======== Material shown ========
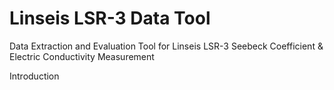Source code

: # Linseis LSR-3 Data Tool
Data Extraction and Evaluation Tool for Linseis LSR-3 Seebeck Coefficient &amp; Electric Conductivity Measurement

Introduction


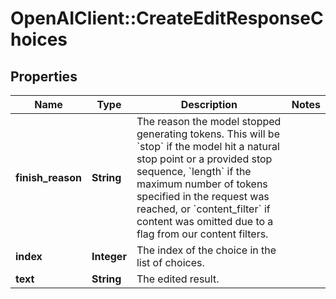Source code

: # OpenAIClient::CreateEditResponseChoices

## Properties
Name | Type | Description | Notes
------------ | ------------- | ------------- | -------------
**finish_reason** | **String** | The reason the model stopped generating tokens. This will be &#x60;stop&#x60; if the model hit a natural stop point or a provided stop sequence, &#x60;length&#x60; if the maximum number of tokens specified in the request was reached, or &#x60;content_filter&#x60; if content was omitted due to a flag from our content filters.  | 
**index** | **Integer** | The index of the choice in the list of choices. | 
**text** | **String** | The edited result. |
========
======== Material shown ========
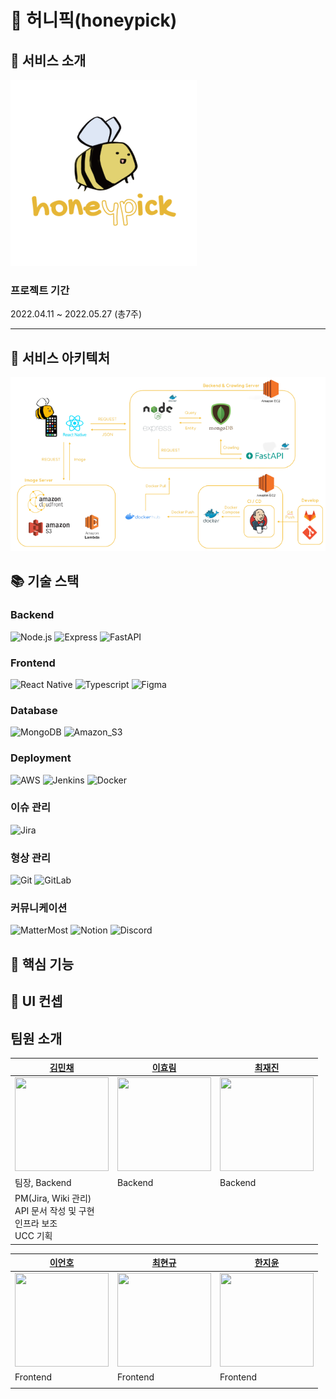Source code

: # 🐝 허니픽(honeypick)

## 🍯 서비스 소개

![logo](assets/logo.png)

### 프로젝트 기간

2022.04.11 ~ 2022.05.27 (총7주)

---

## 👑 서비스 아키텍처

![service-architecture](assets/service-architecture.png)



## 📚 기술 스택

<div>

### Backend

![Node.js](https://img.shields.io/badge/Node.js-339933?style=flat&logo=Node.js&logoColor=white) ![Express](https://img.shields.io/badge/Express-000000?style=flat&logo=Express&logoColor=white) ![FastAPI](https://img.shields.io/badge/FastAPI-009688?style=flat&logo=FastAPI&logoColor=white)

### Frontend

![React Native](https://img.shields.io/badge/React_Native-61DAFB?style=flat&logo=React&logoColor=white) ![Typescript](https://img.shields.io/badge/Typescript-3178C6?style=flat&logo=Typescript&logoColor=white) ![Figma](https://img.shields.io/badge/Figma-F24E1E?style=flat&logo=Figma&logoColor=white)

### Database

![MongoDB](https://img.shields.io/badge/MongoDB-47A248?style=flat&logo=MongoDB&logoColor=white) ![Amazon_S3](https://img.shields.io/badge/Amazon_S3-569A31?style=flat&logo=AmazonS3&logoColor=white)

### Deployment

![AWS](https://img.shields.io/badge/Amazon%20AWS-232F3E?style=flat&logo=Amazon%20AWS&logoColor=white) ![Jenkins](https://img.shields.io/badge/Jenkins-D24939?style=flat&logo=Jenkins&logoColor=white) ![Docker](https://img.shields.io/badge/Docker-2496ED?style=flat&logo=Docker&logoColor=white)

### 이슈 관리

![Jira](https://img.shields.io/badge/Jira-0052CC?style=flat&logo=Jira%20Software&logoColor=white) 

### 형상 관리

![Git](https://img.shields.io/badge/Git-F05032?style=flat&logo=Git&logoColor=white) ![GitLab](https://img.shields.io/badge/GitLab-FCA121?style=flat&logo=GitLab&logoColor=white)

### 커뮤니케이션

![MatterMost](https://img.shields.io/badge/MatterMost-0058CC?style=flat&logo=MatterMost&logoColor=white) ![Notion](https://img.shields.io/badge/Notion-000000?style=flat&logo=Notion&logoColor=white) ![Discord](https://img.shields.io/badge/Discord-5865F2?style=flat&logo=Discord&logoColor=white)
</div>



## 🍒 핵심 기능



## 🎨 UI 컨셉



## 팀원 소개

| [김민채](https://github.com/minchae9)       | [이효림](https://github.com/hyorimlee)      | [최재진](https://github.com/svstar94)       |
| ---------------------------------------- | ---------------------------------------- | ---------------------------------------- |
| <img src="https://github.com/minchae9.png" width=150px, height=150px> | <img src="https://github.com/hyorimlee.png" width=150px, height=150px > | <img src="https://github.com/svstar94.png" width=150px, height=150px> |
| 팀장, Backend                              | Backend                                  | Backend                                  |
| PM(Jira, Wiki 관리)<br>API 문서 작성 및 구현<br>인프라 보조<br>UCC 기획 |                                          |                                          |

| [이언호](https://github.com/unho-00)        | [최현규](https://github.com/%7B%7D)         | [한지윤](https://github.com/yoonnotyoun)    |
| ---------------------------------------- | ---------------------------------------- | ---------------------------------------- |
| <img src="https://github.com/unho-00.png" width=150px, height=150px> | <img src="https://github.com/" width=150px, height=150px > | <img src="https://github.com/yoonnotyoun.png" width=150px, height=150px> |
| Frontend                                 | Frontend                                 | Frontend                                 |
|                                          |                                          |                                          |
========
■ Problem statement:
Whenever a line of the data above includes the word "assets", copy that line.

■ Exercise result:
![logo](assets/logo.png)
![service-architecture](assets/service-architecture.png)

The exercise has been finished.